El cambio no fue sencillo, pero el Beato logró llevar calladamente los pesares que le produjo. Sin embargo, un artículo infamante aparecido en un periódico de gran tirada le calificaba como un mentiroso y calumniador. Ya no era posible guardar silencio. Para un inglés tal acusación era intolerable porque atentaba muy directamente contra su honor. Además, no sabía quién era su acusador, que había dejado su firma mediante dos sencillas iniciales: C.K.

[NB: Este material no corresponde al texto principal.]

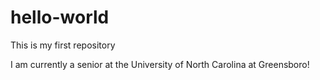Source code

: # hello-world
This is my first repository

I am currently a senior at the University of North Carolina at Greensboro! 
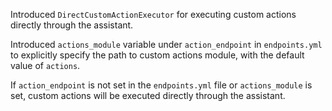 Introduced `DirectCustomActionExecutor` for executing custom actions directly through the assistant.  

Introduced `actions_module` variable under `action_endpoint` in `endpoints.yml` to explicitly specify the path to custom actions module, with the default value of `actions`.

If `action_endpoint` is not set in the `endpoints.yml` file or `actions_module` is set, custom actions will be executed directly through the assistant.

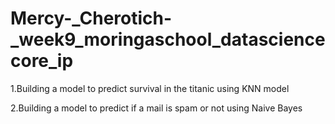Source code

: # Mercy-_Cherotich-_week9_moringaschool_datasciencecore_ip
1.Building a model to predict survival in the titanic using KNN model

2.Building a model to predict if a mail is spam or not using Naive Bayes
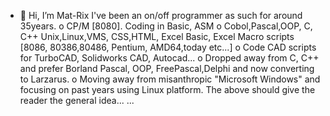 - 👋 Hi, I’m Mat-Rix
I've been an on/off programmer as such for around 35years. 
o CP/M [8080]. Coding in Basic, ASM
o Cobol,Pascal,OOP, C, C++ Unix,Linux,VMS, CSS,HTML, Excel Basic, Excel Macro scripts [8086, 80386,80486, Pentium, AMD64,today etc...]
o Code CAD scripts for TurboCAD, Solidworks CAD, Autocad...
o Dropped away from  C, C++ and prefer Borland Pascal, OOP, FreePascal,Delphi and now converting to Larzarus.
o Moving away from misanthropic "Microsoft Windows" and focusing on past years using Linux platform. 
The above should give the reader the general idea...  ...

<!---
Matrixlaw/Matrixlaw is a ✨ special ✨ repository because its `README.md` (this file) appears on your GitHub profile.
You can click the Preview link to take a look at your changes.
--->
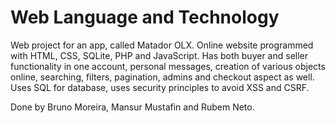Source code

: # Web Language and Technology
Web project for an app, called Matador OLX. Online website programmed with HTML, CSS, SQLite, PHP and JavaScript. Has both buyer and seller functionality in one account, personal messages, creation of various objects online, searching, filters, pagination, admins and checkout  aspect as well. Uses SQL for database, uses security principles to avoid XSS and CSRF.

Done by Bruno Moreira, Mansur Mustafin and Rubem Neto.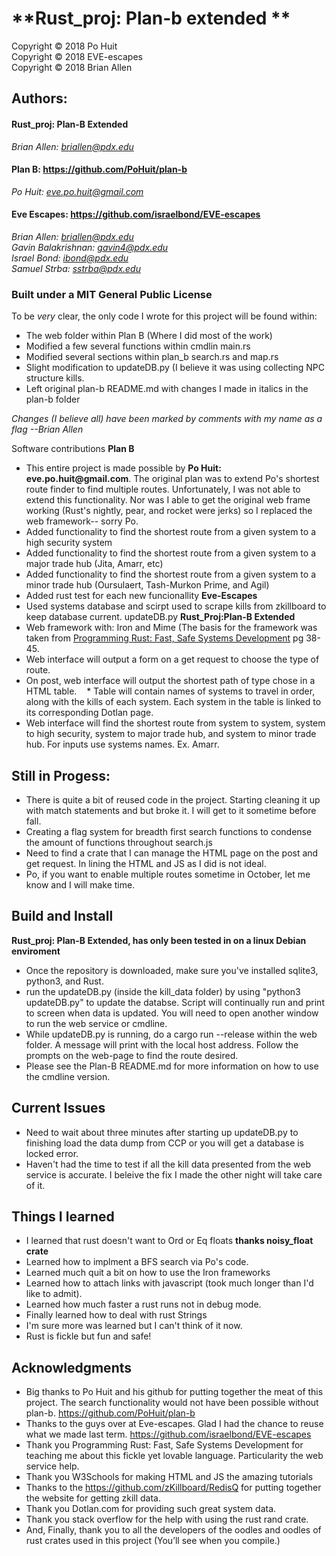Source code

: # **Rust_proj: Plan-b extended **
Copyright © 2018 Po Huit</br>
Copyright © 2018 EVE-escapes</br> 
Copyright © 2018 Brian Allen </br>

## Authors:
#### Rust_proj: Plan-B Extended</br>
*Brian Allen: briallen@pdx.edu* 
#### Plan B: https://github.com/PoHuit/plan-b </br>
*Po Huit: eve.po.huit@gmail.com* 
#### Eve Escapes:  https://github.com/israelbond/EVE-escapes </br>
*Brian Allen: briallen@pdx.edu* </br>
*Gavin Balakrishnan: gavin4@pdx.edu* </br>
*Israel Bond: ibond@pdx.edu* </br>
*Samuel Strba: sstrba@pdx.edu* </br>
### Built under a MIT General Public License 
To be *very* clear, the only code I wrote for this project will be found within:
* The web folder within Plan B (Where I did most of the work)
* Modified a few several functions within cmdlin main.rs
* Modified several sections within plan_b search.rs and map.rs
* Slight modification to updateDB.py (I believe it was using collecting NPC structure kills. 
* Left original plan-b README.md with changes I made in italics in the plan-b folder

*Changes (I believe all) have been marked by comments with my name as a flag --Brian Allen*

Software contributions
__Plan B__
* This entire project is made possible by __Po Huit: eve.po.huit@gmail.com__. The original plan was to extend Po's shortest route finder to find multiple routes. Unfortunately, I was not able to extend this functionality. Nor was I able to get the original web frame working (Rust's nightly, pear, and rocket were jerks) so I replaced the web framework-- sorry Po. 
* Added functionality to find the shortest route from a given system to a high security system
* Added functionality to find the shortest route from a given system to a major trade hub (Jita, Amarr, etc)
* Added functionality to find the shortest route from a given system to a minor trade hub (Oursulaert, Tash-Murkon Prime, and Agil)
* Added rust test for each new funcionallity 
__Eve-Escapes__ 
* Used systems database and scirpt used to scrape kills from zkillboard to keep database current. updateDB.py
__Rust_Proj:Plan-B Extended__ 
* Web framework with: Iron and Mime (The basis for the framework was taken from [Programming Rust: Fast, Safe Systems Development](https://www.google.com/shopping/product/17725533124351171698?q=rust+programming+book&biw=1440&bih=780&prds=paur:ClkAsKraX5c9ja952G6dUlE3TbQWBOrhOYbxjvVZxJ9qvTL3LC5GTtBNy7uLFd2pUrmHAztusuCjZblTrVsbygVdpWRu31KZ42DMWFTOQ18Zuf31W8weSjr9hRIZAFPVH72aIwskYbjY1ngRwFYmUK61SCFA2A&sa=X&ved=0ahUKEwj49umHm_LcAhXKyVMKHTEHDzIQ8wII1AI) pg 38-45.
* Web interface will output a form on a get request to choose the type of route.
* On post, web interface will output the shortest path of type chose in a HTML table.
   * Table will contain names of systems to travel in order, along with the kills of each system. Each system in the table is linked to its corresponding Dotlan page. 
* Web interface will find the shortest route from system to system, system to high security, system to major trade hub, and system to minor trade hub. For inputs use systems names. Ex. Amarr.

## Still in Progess:
* There is quite a bit of reused code in the project. Starting cleaning it up with match statements and but broke it. I will get to it sometime before fall.
* Creating a flag system for breadth first search functions to condense the amount of functions throughout search.js
* Need to find a crate that I can manage the HTML page on the post and get request. In lining the HTML and JS as I did is not ideal.
* Po, if you want to enable multiple routes sometime in October, let me know and I will make time. 

## Build and Install
**Rust_proj:  Plan-B Extended, has only been tested in on a linux Debian enviroment**
* Once the repository is downloaded, make sure you've installed sqlite3, python3, and Rust.
* run the updateDB.py (inside the kill_data folder) by using "python3 updateDB.py" to update the databse. Script will continually run and print to screen when data is updated. You will need to open another window to run the web service or cmdline.
* While updateDB.py is running, do a cargo run --release within the web folder. A message will print with the local host address. Follow the prompts on the web-page to find the route desired. 
* Please see the Plan-B README.md for more information on how to use the cmdline version.

## Current Issues
* Need to wait about three minutes after starting up updateDB.py to finishing load the data dump from CCP or you will get a database is locked error.
* Haven't had the time to test if all the kill data presented from the web service is accurate. I beleive the fix I made the other night will take care of it. 

## Things I learned
* I learned that rust doesn't want to Ord or Eq floats **thanks noisy_float crate**
* Learned how to implment a BFS search via Po's code.
* Learned much quit a bit on how to use the Iron frameworks
* Learned how to attach links with javascript (took much longer than I'd like to admit).
* Learned how much faster a rust runs not in debug mode. 
* Finally learned how to deal with rust Strings
* I'm sure more was learned but I can't think of it now. 
* Rust is fickle but fun and safe!

## Acknowledgments
* Big thanks to Po Huit and his github for putting together the meat of this project. The search functionality would not have been possible without plan-b. https://github.com/PoHuit/plan-b
* Thanks to the guys over at Eve-escapes. Glad I had the chance to reuse what we made last term. https://github.com/israelbond/EVE-escapes 
* Thank you Programming Rust: Fast, Safe Systems Development for teaching me about this fickle yet lovable language. Particularity the web service help. 
* Thank you W3Schools for making HTML and JS the amazing tutorials 
* Thanks to the https://github.com/zKillboard/RedisQ for putting together the website for getting zkill data.
* Thank you Dotlan.com for providing such great system data.
* Thank you stack overflow for the help with using the rust rand crate.
* And, Finally, thank you to all the developers of the oodles and oodles of rust crates used in this project (You’ll see when you compile.)
<!--stackedit_data:
eyJoaXN0b3J5IjpbMTU3ODcxOTMzMF19
-->

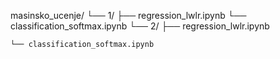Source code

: masinsko_ucenje/
└── 1/
    ├── regression_lwlr.ipynb
    └── classification_softmax.ipynb
└── 2/
    ├── regression_lwlr.ipynb
    
    └── classification_softmax.ipynb
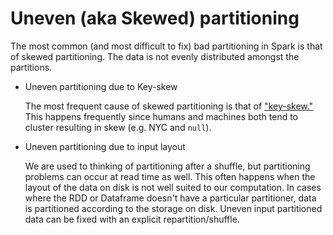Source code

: # Uneven (aka Skewed) partitioning

The most common (and most difficult to fix) bad partitioning in Spark is that of skewed partitioning. The data is not evenly distributed amongst the partitions.  

- Uneven partitioning due to Key-skew  

	The most frequent cause of skewed partitioning is that of ["key-skew."](../key-skew) This happens frequently since humans and machines both tend to cluster resulting in skew (e.g. NYC and `null`).  

- Uneven partitioning due to input layout  

	We are used to thinking of partitioning after a shuffle, but partitioning problems can occur at read time as well. This often happens when the layout of the data on disk is not well suited to our computation. In cases where the RDD or Dataframe doesn't have a particular partitioner, data is partitioned according to the storage on disk. Uneven input partitioned data can be fixed with an explicit repartition/shuffle.  


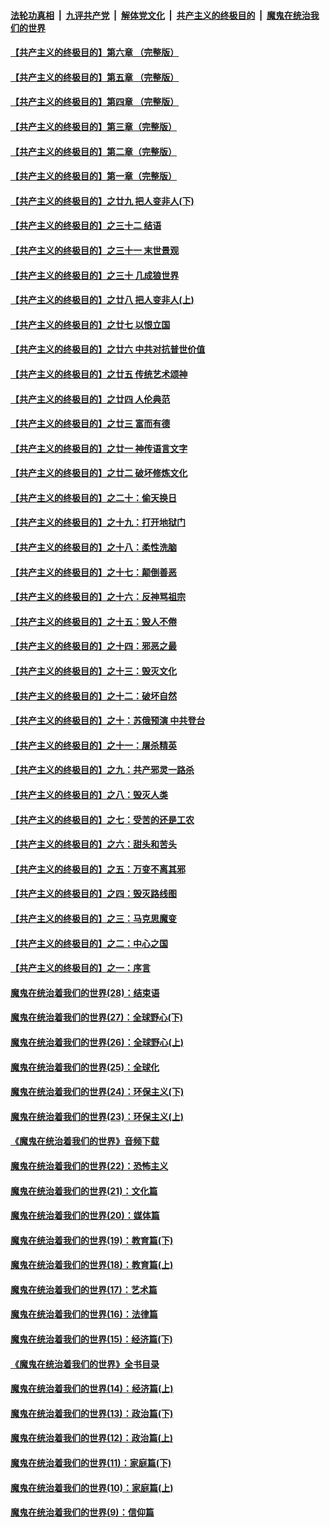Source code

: ####  [法轮功真相](../../../../basic/blob/master/README.md?t=12030100) &nbsp;|&nbsp; [九评共产党](../../../../9ping.md/blob/master/README.md?t=12030100) &nbsp;|&nbsp; [解体党文化](../../../../jtdwh.md/blob/master/README.md?t=12030100)  &nbsp;|&nbsp; [共产主义的终极目的](../../../../gczydzjmd.md/blob/master/README.md?t=12030100) &nbsp;|&nbsp; [魔鬼在统治我们的世界](../../../../mgztzwmdsj.md/blob/master/README.md?t=12030100) 

#### [【共产主义的终极目的】第六章 （完整版）](../pages/nsc422/n11428913.md?t=12030100) 

#### [【共产主义的终极目的】第五章 （完整版）](../pages/nsc422/n11428912.md?t=12030100) 

#### [【共产主义的终极目的】第四章 （完整版）](../pages/nsc422/n11428907.md?t=12030100) 

#### [【共产主义的终极目的】第三章（完整版）](../pages/nsc422/n11428848.md?t=12030100) 

#### [【共产主义的终极目的】第二章（完整版）](../pages/nsc422/n11428831.md?t=12030100) 

#### [【共产主义的终极目的】第一章（完整版）](../pages/nsc422/n11417651.md?t=12030100) 

#### [【共产主义的终极目的】之廿九 把人变非人(下)](../pages/nsc422/n11344140.md?t=12030100) 

#### [【共产主义的终极目的】之三十二 结语](../pages/nsc422/n11360535.md?t=12030100) 

#### [【共产主义的终极目的】之三十一 末世景观](../pages/nsc422/n11351129.md?t=12030100) 

#### [【共产主义的终极目的】之三十 几成狼世界](../pages/nsc422/n11348280.md?t=12030100) 

#### [【共产主义的终极目的】之廿八 把人变非人(上)](../pages/nsc422/n11340492.md?t=12030100) 

#### [【共产主义的终极目的】之廿七 以恨立国](../pages/nsc422/n11336944.md?t=12030100) 

#### [【共产主义的终极目的】之廿六 中共对抗普世价值](../pages/nsc422/n11324785.md?t=12030100) 

#### [【共产主义的终极目的】之廿五 传统艺术颂神](../pages/nsc422/n11296396.md?t=12030100) 

#### [【共产主义的终极目的】之廿四 人伦典范](../pages/nsc422/n11296397.md?t=12030100) 

#### [【共产主义的终极目的】之廿三 富而有德](../pages/nsc422/n11283598.md?t=12030100) 

#### [【共产主义的终极目的】之廿一 神传语言文字](../pages/nsc422/n11263265.md?t=12030100) 

#### [【共产主义的终极目的】之廿二 破坏修炼文化](../pages/nsc422/n11245728.md?t=12030100) 

#### [【共产主义的终极目的】之二十：偷天换日](../pages/nsc422/n11238846.md?t=12030100) 

#### [【共产主义的终极目的】之十九：打开地狱门](../pages/nsc422/n11206376.md?t=12030100) 

#### [【共产主义的终极目的】之十八：柔性洗脑](../pages/nsc422/n11199994.md?t=12030100) 

#### [【共产主义的终极目的】之十七：颠倒善恶](../pages/nsc422/n11179782.md?t=12030100) 

#### [【共产主义的终极目的】之十六：反神骂祖宗](../pages/nsc422/n11166798.md?t=12030100) 

#### [【共产主义的终极目的】之十五：毁人不倦](../pages/nsc422/n11166792.md?t=12030100) 

#### [【共产主义的终极目的】之十四：邪恶之最](../pages/nsc422/n11150249.md?t=12030100) 

#### [【共产主义的终极目的】之十三：毁灭文化](../pages/nsc422/n11135227.md?t=12030100) 

#### [【共产主义的终极目的】之十二：破坏自然](../pages/nsc422/n11135214.md?t=12030100) 

#### [【共产主义的终极目的】之十：苏俄预演 中共登台](../pages/nsc422/n11118424.md?t=12030100) 

#### [【共产主义的终极目的】之十一：屠杀精英](../pages/nsc422/n11118442.md?t=12030100) 

#### [【共产主义的终极目的】之九：共产邪灵一路杀](../pages/nsc422/n11114139.md?t=12030100) 

#### [【共产主义的终极目的】之八：毁灭人类](../pages/nsc422/n11108503.md?t=12030100) 

#### [【共产主义的终极目的】之七：受苦的还是工农](../pages/nsc422/n11101809.md?t=12030100) 

#### [【共产主义的终极目的】之六：甜头和苦头](../pages/nsc422/n11096971.md?t=12030100) 

#### [【共产主义的终极目的】之五：万变不离其邪](../pages/nsc422/n11091285.md?t=12030100) 

#### [【共产主义的终极目的】之四：毁灭路线图](../pages/nsc422/n11086284.md?t=12030100) 

#### [【共产主义的终极目的】之三：马克思魔变](../pages/nsc422/n11061941.md?t=12030100) 

#### [【共产主义的终极目的】之二：中心之国](../pages/nsc422/n11047728.md?t=12030100) 

#### [【共产主义的终极目的】之一：序言](../pages/nsc422/n11086077.md?t=12030100) 

#### [魔鬼在统治着我们的世界(28)：结束语](../pages/nsc422/n10936246.md?t=12030100) 

#### [魔鬼在统治着我们的世界(27)：全球野心(下)](../pages/nsc422/n10928319.md?t=12030100) 

#### [魔鬼在统治着我们的世界(26)：全球野心(上)](../pages/nsc422/n10900318.md?t=12030100) 

#### [魔鬼在统治着我们的世界(25)：全球化](../pages/nsc422/n10788205.md?t=12030100) 

#### [魔鬼在统治着我们的世界(24)：环保主义(下)](../pages/nsc422/n10695307.md?t=12030100) 

#### [魔鬼在统治着我们的世界(23)：环保主义(上)](../pages/nsc422/n10688613.md?t=12030100) 

#### [《魔鬼在统治着我们的世界》音频下载](../pages/nsc422/n10635553.md?t=12030100) 

#### [魔鬼在统治着我们的世界(22)：恐怖主义](../pages/nsc422/n10614727.md?t=12030100) 

#### [魔鬼在统治着我们的世界(21)：文化篇](../pages/nsc422/n10597706.md?t=12030100) 

#### [魔鬼在统治着我们的世界(20)：媒体篇](../pages/nsc422/n10586579.md?t=12030100) 

#### [魔鬼在统治着我们的世界(19)：教育篇(下)](../pages/nsc422/n10564808.md?t=12030100) 

#### [魔鬼在统治着我们的世界(18)：教育篇(上)](../pages/nsc422/n10526970.md?t=12030100) 

#### [魔鬼在统治着我们的世界(17)：艺术篇](../pages/nsc422/n10499093.md?t=12030100) 

#### [魔鬼在统治着我们的世界(16)：法律篇](../pages/nsc422/n10485969.md?t=12030100) 

#### [魔鬼在统治着我们的世界(15)：经济篇(下)](../pages/nsc422/n10469975.md?t=12030100) 

#### [《魔鬼在统治着我们的世界》全书目录](../pages/nsc422/n10464261.md?t=12030100) 

#### [魔鬼在统治着我们的世界(14)：经济篇(上)](../pages/nsc422/n10457370.md?t=12030100) 

#### [魔鬼在统治着我们的世界(13)：政治篇(下)](../pages/nsc422/n10448270.md?t=12030100) 

#### [魔鬼在统治着我们的世界(12)：政治篇(上)](../pages/nsc422/n10444576.md?t=12030100) 

#### [魔鬼在统治着我们的世界(11)：家庭篇(下)](../pages/nsc422/n10440961.md?t=12030100) 

#### [魔鬼在统治着我们的世界(10)：家庭篇(上)](../pages/nsc422/n10435448.md?t=12030100) 

#### [魔鬼在统治着我们的世界(9)：信仰篇](../pages/nsc422/n10432159.md?t=12030100) 

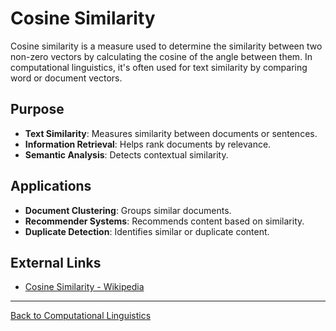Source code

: # Cosine Similarity

Cosine similarity is a measure used to determine the similarity between two non-zero vectors by calculating the cosine of the angle between them. In computational linguistics, it's often used for text similarity by comparing word or document vectors.

## Purpose

- **Text Similarity**: Measures similarity between documents or sentences.
- **Information Retrieval**: Helps rank documents by relevance.
- **Semantic Analysis**: Detects contextual similarity.

## Applications

- **Document Clustering**: Groups similar documents.
- **Recommender Systems**: Recommends content based on similarity.
- **Duplicate Detection**: Identifies similar or duplicate content.


## External Links

- [Cosine Similarity - Wikipedia](https://en.wikipedia.org/wiki/Cosine_similarity)
  
---

[Back to Computational Linguistics](README.md)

Se propuso responderle, si bien su sorpresa fue mayúscula cuando, en un segundo ataque, por fin se descubrió la identidad del autor: Charles Kingsley, nada menos que el capellán de la reina, ¡uno de los personajes más importantes de la Inglaterra victoriana!
Newman no se arredró. Su palabra estaba en juego. Semanalmente, junto con el periódico, publicó en 1864 unas páginas donde el converso explicaba la historia de sus ideas religiosas. En los quioscos se quitaban el cotidiano de las manos: todo el mundo lo leía. Quería defenderse de las mentiras que se habían vertido sobre él, y consideró que lo más oportuno era explicar cómo había llegado al convencimiento de la necesidad de hacerse católico romano.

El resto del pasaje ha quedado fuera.